Tras enterarme del reciente descalabro electoral en Francia del socialista Lionel Jospin, y el consecuente –y aterrador– ascenso de la extrema derecha encabezada por el neofascista Jean Marie Le Pen, no pude dejar de pensar en ese París idílico –libre de inmigrantes, seguro, amable, limpio... en fin: la ciudad de los sueños de cualquier nacionalista de ultraderecha– que retrata Jean-Pierre Jeunet en la película Amélie (Le fabuleux destin d’Amélie Poulain, Francia, 2000).

Aclaro que las similitudes que encuentro entre la fantasía cinematográfica de Jeunet y el discurso político de Le Pen constituyen un ejercicio de análisis que no pretende descalificar la indiscutible calidad de la película; simplemente quiero abrir un par de interrogantes que se antojan obligadas a la luz del éxito mundial de Amélie y el avance de la extrema derecha en Francia.

¿Por qué Amélie se convirtió en un bestseller multinacional? La respuesta es simple e inequívoca: cinematográficamente es una gran película; bien dirigida, dotada de buen sentido del humor, con una impecable actuación de la bella Audrey Tautou (Amélie Poulain) y un guión inteligente que remata con un final feliz.
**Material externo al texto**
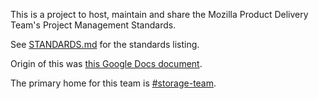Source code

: This is a project to host, maintain and share the Mozilla Product Delivery
Team's Project Management Standards.

See [STANDARDS.md](STANDARDS.md) for the standards listing.

Origin of this was
[this Google Docs document](https://docs.google.com/document/d/1ZhsrX1Sz7bhOJ25nngGRuYlXfjfpv6kuvCS3T4KDtWI/edit#).

The primary home for this team is
[#storage-team](irc://irc.mozilla.org/#storage-team).
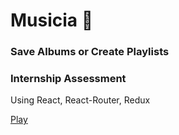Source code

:# Musicia :notebook:
### Save Albums or Create Playlists
### Internship Assessment
Using React, React-Router, Redux

[Play](https://anonymous372-musicia.netlify.app/)
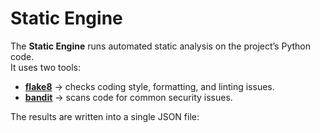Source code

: # Static Engine

The **Static Engine** runs automated static analysis on the project’s Python code.  
It uses two tools:

- **[flake8](https://flake8.pycqa.org/)** → checks coding style, formatting, and linting issues.  
- **[bandit](https://bandit.readthedocs.io/)** → scans code for common security issues.  

The results are written into a single JSON file:  

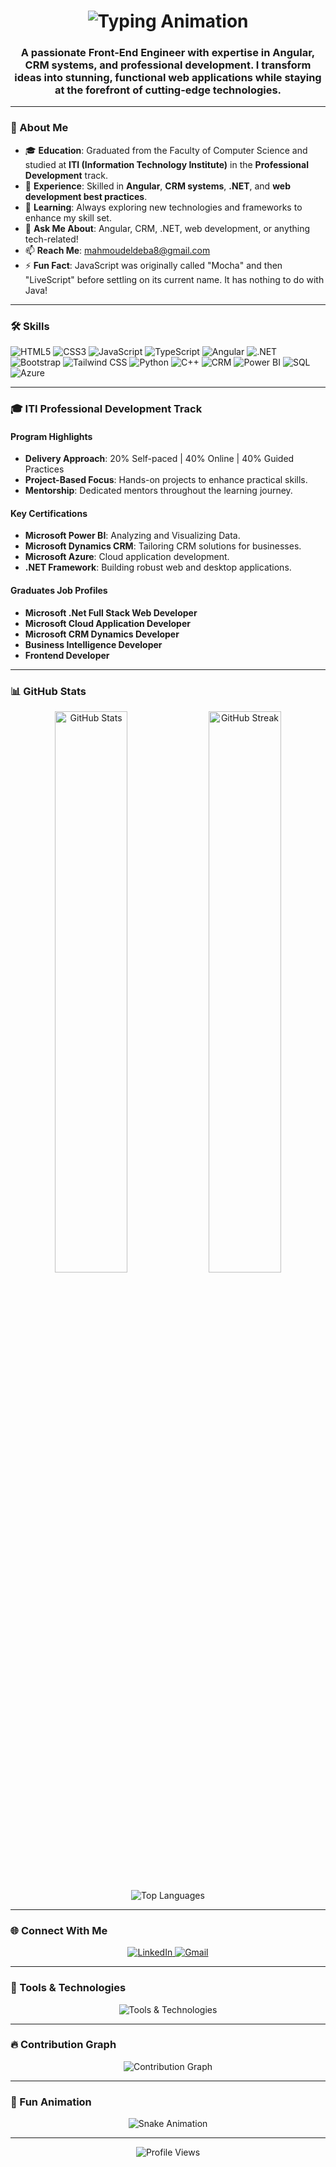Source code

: <h1 align="center">
  <img src="https://readme-typing-svg.demolab.com?font=Fira+Code&weight=600&size=30&duration=3000&pause=1000&color=00C2FF&center=true&vCenter=true&width=500&lines=Hi+👋,+I'm+Mahmoud+Ahmed;Front-End+Engineer+🧑‍💻;Angular+Specialist+🅰️;ITI+Professional+Development+Alumni+🎓;CRM+Enthusiast+📊" alt="Typing Animation" />
</h1>

<h3 align="center">
  A passionate Front-End Engineer with expertise in Angular, CRM systems, and professional development. I transform ideas into stunning, functional web applications while staying at the forefront of cutting-edge technologies.
</h3>

---

### 🚀 About Me

- 🎓 **Education**: Graduated from the Faculty of Computer Science and studied at **ITI (Information Technology Institute)** in the **Professional Development** track.
- 💼 **Experience**: Skilled in **Angular**, **CRM systems**, **.NET**, and **web development best practices**.
- 🌱 **Learning**: Always exploring new technologies and frameworks to enhance my skill set.
- 💬 **Ask Me About**: Angular, CRM, .NET, web development, or anything tech-related!
- 📫 **Reach Me**: [mahmoudeldeba8@gmail.com](mailto:mahmoudeldeba8@gmail.com)
- ⚡ **Fun Fact**: JavaScript was originally called "Mocha" and then "LiveScript" before settling on its current name. It has nothing to do with Java!

---

### 🛠️ Skills

<p align="left">
  <img src="https://img.shields.io/badge/HTML5-E34F26?style=for-the-badge&logo=html5&logoColor=white" alt="HTML5" />
  <img src="https://img.shields.io/badge/CSS3-1572B6?style=for-the-badge&logo=css3&logoColor=white" alt="CSS3" />
  <img src="https://img.shields.io/badge/JavaScript-F7DF1E?style=for-the-badge&logo=javascript&logoColor=black" alt="JavaScript" />
  <img src="https://img.shields.io/badge/TypeScript-3178C6?style=for-the-badge&logo=typescript&logoColor=white" alt="TypeScript" />
  <img src="https://img.shields.io/badge/Angular-DD0031?style=for-the-badge&logo=angular&logoColor=white" alt="Angular" />
  <img src="https://img.shields.io/badge/.NET-512BD4?style=for-the-badge&logo=dotnet&logoColor=white" alt=".NET" />
  <img src="https://img.shields.io/badge/Bootstrap-7952B3?style=for-the-badge&logo=bootstrap&logoColor=white" alt="Bootstrap" />
  <img src="https://img.shields.io/badge/Tailwind_CSS-38B2AC?style=for-the-badge&logo=tailwind-css&logoColor=white" alt="Tailwind CSS" />
  <img src="https://img.shields.io/badge/Python-3776AB?style=for-the-badge&logo=python&logoColor=white" alt="Python" />
  <img src="https://img.shields.io/badge/C++-00599C?style=for-the-badge&logo=c%2B%2B&logoColor=white" alt="C++" />
  <img src="https://img.shields.io/badge/CRM-FF6F61?style=for-the-badge&logo=salesforce&logoColor=white" alt="CRM" />
  <img src="https://img.shields.io/badge/Power_BI-F2C811?style=for-the-badge&logo=powerbi&logoColor=black" alt="Power BI" />
  <img src="https://img.shields.io/badge/SQL-4479A1?style=for-the-badge&logo=mysql&logoColor=white" alt="SQL" />
  <img src="https://img.shields.io/badge/Microsoft_Azure-0089D6?style=for-the-badge&logo=microsoft-azure&logoColor=white" alt="Azure" />
</p>

---

### 🎓 ITI Professional Development Track

#### Program Highlights
- **Delivery Approach**: 20% Self-paced | 40% Online | 40% Guided Practices
- **Project-Based Focus**: Hands-on projects to enhance practical skills.
- **Mentorship**: Dedicated mentors throughout the learning journey.

#### Key Certifications
- **Microsoft Power BI**: Analyzing and Visualizing Data.
- **Microsoft Dynamics CRM**: Tailoring CRM solutions for businesses.
- **Microsoft Azure**: Cloud application development.
- **.NET Framework**: Building robust web and desktop applications.

#### Graduates Job Profiles
- **Microsoft .Net Full Stack Web Developer**
- **Microsoft Cloud Application Developer**
- **Microsoft CRM Dynamics Developer**
- **Business Intelligence Developer**
- **Frontend Developer**

---

### 📊 GitHub Stats

<p align="center">
  <img src="https://github-readme-stats.vercel.app/api?username=mahmoudeldeba34&show_icons=true&theme=radical" alt="GitHub Stats" width="48%" />
  <img src="https://github-readme-streak-stats.herokuapp.com/?user=mahmoudeldeba34&theme=radical" alt="GitHub Streak" width="48%" />
</p>

<p align="center">
  <img src="https://github-readme-stats.vercel.app/api/top-langs/?username=mahmoudeldeba34&layout=compact&theme=radical" alt="Top Languages" />
</p>

---

### 🌐 Connect With Me

<p align="center">
  <a href="https://linkedin.com/in/mahmoud-ahmed-986276196" target="_blank">
    <img src="https://img.shields.io/badge/LinkedIn-0077B5?style=for-the-badge&logo=linkedin&logoColor=white" alt="LinkedIn" />
  </a>
  <a href="mailto:mahmoudeldeba8@gmail.com" target="_blank">
    <img src="https://img.shields.io/badge/Gmail-D14836?style=for-the-badge&logo=gmail&logoColor=white" alt="Gmail" />
  </a>
</p>

---

### 🎨 Tools & Technologies

<p align="center">
  <img src="https://skillicons.dev/icons?i=html,css,js,ts,angular,dotnet,bootstrap,tailwind,git,figma,linux,py,cpp,azure,powerbi,sql" alt="Tools & Technologies" />
</p>

---

### 🔥 Contribution Graph

<p align="center">
  <img src="https://github-readme-activity-graph.vercel.app/graph?username=mahmoudeldeba34&theme=react-dark&bg_color=1a1a1a&hide_border=true&area=true" alt="Contribution Graph" />
</p>

---

### 🎉 Fun Animation

<p align="center">
  <img src="https://raw.githubusercontent.com/mahmoudeldeba34/mahmoudeldeba34/output/github-contribution-grid-snake.svg" alt="Snake Animation" />
</p>

---

<p align="center">
  <img src="https://komarev.com/ghpvc/?username=mahmoudeldeba34&label=Profile%20Views&color=0e75b6&style=flat" alt="Profile Views" />
</p>
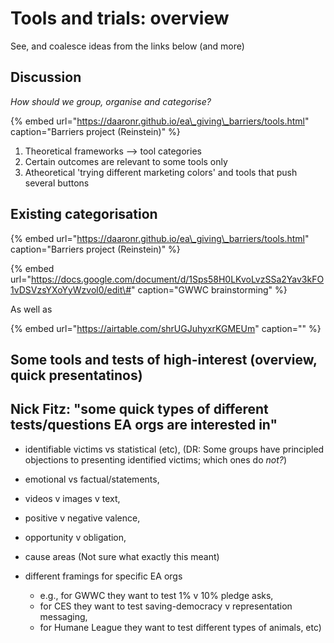 # Tools and trials: overview

See, and coalesce ideas from the links below \(and more\)

## Discussion

_How should we group, organise and categorise?_

{% embed url="https://daaronr.github.io/ea\_giving\_barriers/tools.html" caption="Barriers project \(Reinstein\)" %}

1. Theoretical frameworks --&gt; tool categories
2. Certain outcomes are relevant to some tools only
3. Atheoretical 'trying different marketing colors' and tools that push several buttons

## Existing categorisation

{% embed url="https://daaronr.github.io/ea\_giving\_barriers/tools.html" caption="Barriers project \(Reinstein\)" %}

{% embed url="https://docs.google.com/document/d/1Sps58H0LKvoLvzSSa2Yav3kFO1vDSVzsYXoYyWzvol0/edit\#" caption="GWWC brainstorming" %}

As well as

{% embed url="https://airtable.com/shrUGJuhyxrKGMEUm" caption="" %}


## Some tools and tests of high-interest (overview, quick presentatinos)

## Nick Fitz: "some quick types of different tests/questions EA orgs are interested in"

- identifiable victims vs statistical (etc), (DR: Some groups have principled objections to presenting identified victims; which ones do *not?*)

- emotional vs factual/statements,

- videos v images v text,

- positive v negative valence,

- opportunity v obligation,

- cause areas (Not sure what exactly this meant)

- different framings for specific EA orgs
    - e.g., for GWWC they want to test 1% v 10% pledge asks,
    - for CES they want to test saving-democracy v representation messaging,
    - for Humane League they want to test different types of animals, etc)




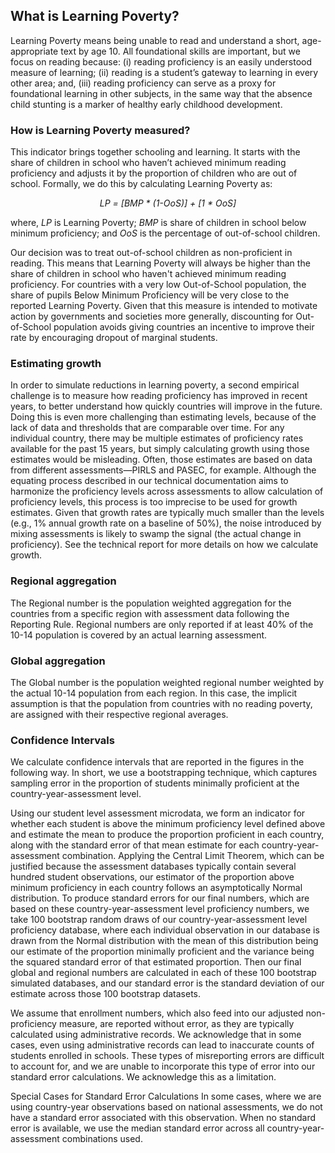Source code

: ## What is Learning Poverty?
Learning Poverty means being unable to read and understand a short, age-appropriate text by age 10. All foundational skills are important, but we focus on reading because: (i) reading proficiency is an easily understood measure of learning; (ii) reading is a student’s gateway to learning in every other area; and, (iii) reading proficiency can serve as a proxy for foundational learning in other subjects, in the same way that the absence child stunting is a marker of healthy early childhood development.

### How is Learning Poverty measured?
This indicator brings together schooling and learning. It starts with the share of children in school who haven’t achieved minimum reading proficiency and adjusts it by the proportion of children who are out of school. Formally, we do this by calculating Learning Poverty as:

_<p align="center"> LP = [BMP * (1-OoS)] + [1 * OoS] </p>_

where, _LP_ is Learning Poverty; _BMP_ is share of children in school below minimum proficiency; and _OoS_ is the percentage of out-of-school children.

Our decision was to treat out-of-school children as non-proficient in reading. This means that Learning Poverty will always be higher than the share of children in school who haven't achieved minimum reading proficiency. For countries with a very low Out-of-School population, the share of pupils Below Minimum Proficiency will be very close to the reported Learning Poverty. Given that this measure is intended to motivate action by governments and societies more generally, discounting for Out-of-School population avoids giving countries an incentive to improve their rate by encouraging dropout of marginal students.

### Estimating growth

In order to simulate reductions in learning poverty, a second empirical challenge is to measure how reading proficiency has improved in recent years, to better understand how quickly countries will improve in the future.  Doing this is even more challenging than estimating levels, because of the lack of data and thresholds that are comparable over time.  For any individual country, there may be multiple estimates of proficiency rates available for the past 15 years, but simply calculating growth using those estimates would be misleading.  Often, those estimates are based on data from different assessments—PIRLS and PASEC, for example.  Although the equating process described in our technical documentation aims to harmonize the proficiency levels across assessments to allow calculation of proficiency levels, this process is too imprecise to be used for growth estimates.  Given that growth rates are typically much smaller than the levels (e.g., 1% annual growth rate on a baseline of 50%), the noise introduced by mixing assessments is likely to swamp the signal (the actual change in proficiency).  See the technical report for more details on how we calculate growth.

### Regional aggregation
The Regional number is the population weighted aggregation for the countries from a specific region with assessment data following the Reporting Rule. Regional numbers are only reported if at least 40% of the 10-14 population is covered by an actual learning assessment.

### Global aggregation
The Global number is the population weighted regional number weighted by the actual 10-14 population from each region. In this case, the implicit assumption is that the population from countries with no reading poverty, are assigned with their respective regional averages.

### Confidence Intervals
We calculate confidence intervals that are reported in the figures in the following way. In short, we use a bootstrapping technique, which captures sampling error in the proportion of students minimally proficient at the country-year-assessment level.

Using our student level assessment microdata, we form an indicator for whether each student is above the minimum proficiency level defined above and estimate the mean to produce the proportion proficient in each country, along with the standard error of that mean estimate for each country-year-assessment combination. Applying the Central Limit Theorem, which can be justified because the assessment databases typically contain several hundred student observations, our estimator of the proportion above minimum proficiency in each country follows an asymptotically Normal distribution. To produce standard errors for our final numbers, which are based on these country-year-assessment level proficiency numbers, we take 100 bootstrap random draws of our country-year-assessment level proficiency database, where each individual observation in our database is drawn from the Normal distribution with the mean of this distribution being our estimate of the proportion minimally proficient and the variance being the squared standard error of that estimated proportion. Then our final global and regional numbers are calculated in each of these 100 bootstrap simulated databases, and our standard error is the standard deviation of our estimate across those 100 bootstrap datasets.

We assume that enrollment numbers, which also feed into our adjusted non-proficiency measure, are reported without error, as they are typically calculated using administrative records. We acknowledge that in some cases, even using administrative records can lead to inaccurate counts of students enrolled in schools. These types of misreporting errors are difficult to account for, and we are unable to incorporate this type of error into our standard error calculations. We acknowledge this as a limitation.

Special Cases for Standard Error Calculations
In some cases, where we are using country-year observations based on national assessments, we do not have a standard error associated with this observation. When no standard error is available, we use the median standard error across all country-year-assessment combinations used.
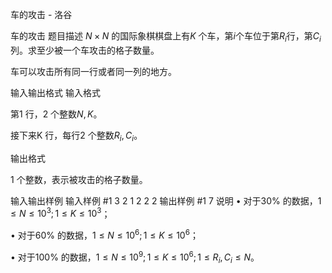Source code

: 



车的攻击 - 洛谷














车的攻击
题目描述
$N \times N$ 的国际象棋棋盘上有$K$ 个车，第$i$个车位于第$R_i$行，第$C_i$ 列。求至少被一个车攻击的格子数量。

车可以攻击所有同一行或者同一列的地方。

输入输出格式
输入格式

第1 行，2 个整数$N,K$。

接下来K 行，每行2 个整数$R_i,C_i$。

输出格式

1 个整数，表示被攻击的格子数量。

输入输出样例
输入样例 #1
3 2
1 2
2 2
输出样例 #1
7
说明
• 对于30% 的数据，$1 \le N \le 10^3; 1 \le K \le 10^3$；

• 对于60% 的数据，$1 \le N \le 10^6; 1 \le K \le 10^6$；

• 对于100% 的数据，$1 \le N \le 10^9; 1 \le K \le 10^6; 1 \le R_i , C_i \le N$。







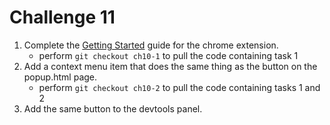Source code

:# Challenge 11

1. Complete the [Getting Started](https://developer.chrome.com/docs/extensions/mv3/getstarted/) guide for the chrome extension.
   - perform `git checkout ch10-1` to pull the code containing task 1
2. Add a context menu item that does the same thing as the button on the popup.html page.
    - perform `git checkout ch10-2` to pull the code containing tasks 1 and 2
3. Add the same button to the devtools panel.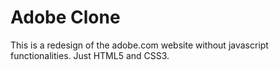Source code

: # Adobe Clone
  This is a redesign of the adobe.com website without javascript functionalities.
  Just HTML5 and CSS3.
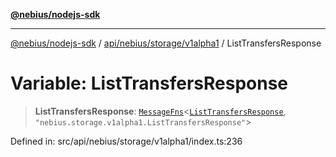 [**@nebius/nodejs-sdk**](../../../../../README.md)

***

[@nebius/nodejs-sdk](../../../../../README.md) / [api/nebius/storage/v1alpha1](../README.md) / ListTransfersResponse

# Variable: ListTransfersResponse

> **ListTransfersResponse**: [`MessageFns`](../../../../../runtime/protos/core/interfaces/MessageFns.md)\<[`ListTransfersResponse`](../interfaces/ListTransfersResponse.md), `"nebius.storage.v1alpha1.ListTransfersResponse"`\>

Defined in: src/api/nebius/storage/v1alpha1/index.ts:236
Basta con ver la cara de alegría de los espectadores al finalizar la película (me consta: mi oficina está ubicada justo a la salida de una sala de cine en la que se exhibió durante ocho semanas) para comprender el efecto multiplicador de asistencia y la prolongada –hoy día inusual– corrida comercial en varias ciudades del planeta (la distribuidora Buenavista-Columbia-TriStar cuenta con 192 filiales en el mundo).

No obstante estas virtudes y al margen de la trama amorosa de la cinta, resulta oportuno preguntarnos también: ¿por qué gustó tanto –particularmente en Europa– una película que presenta un París sólo posible en los sueños guajiros de un racista intolerante como Le Pen?

Vayamos por partes: no es necesario ser francés para saber que el barrio parisino de Montmartre –donde suceden los hechos de la película– está repleto de inmigrantes argelinos, marroquíes, turcos y latinos; que hay innumerables pintas en las calles, y que el Metro y la estación de trenes destacan por el mal olor, la basura y los junkies. En contraste, Jeunet retrata un Montmartre poblado única y exclusivamente por franceses blancos, sin grafittis en las paredes (la única pinta la hace la mismísima Amélie en un acto de buena fe), sin rateros, taxistas africanos o cualquier otro tipo de escoria non grata. Vemos un Montmartre en el que ni siquiera se respetaron las cacas de los perros en las banquetas (las limpiaron sobre imagen en la postproducción) Que Jeunet afirme que Amélie es su propia fantasía hecha realidad le ha costado que analistas como Antoine de Baecque ("Amélie fait débatoutre-Manche", Liberation 21-06-01) lo acusen de "reaccionario y limpiador étnico", denuncias que, por cierto, han sido tajantemente desmentidas en más de una ocasión por el director.

Ya montados en este afán de encontrarle más pelos a la rana, tampoco debemos pasar por alto que la hermosa Amélie Poulain se inspira en las muertes de Lady Di y Teresa de Calcuta para entregarse por completo al prójimo –esos pobres franceses infelices urgidos de compasión– mediante una serie de estratagemas maquinadas mediante cuestionables tácticas de transgresión a la intimidad del otro. Amélie es, pues, una suerte de hada buena que se siente con autoridad moral para invadir espacios privados e inmiscuirse sin autorización o solicitud previa en la vida de la gente que le rodea. Si alguien no le cae bien o considera que está haciendo mal, el personaje creado por Jeunet se encargará de hacer justicia por propia mano, así tenga que volver loco a un prepotente tendero, o bien, por hacerla de cupido, forzar una bizarra relación entre una cajera de cafetería y un maniático obsesivo (a sabiendas que el tipo es un loco).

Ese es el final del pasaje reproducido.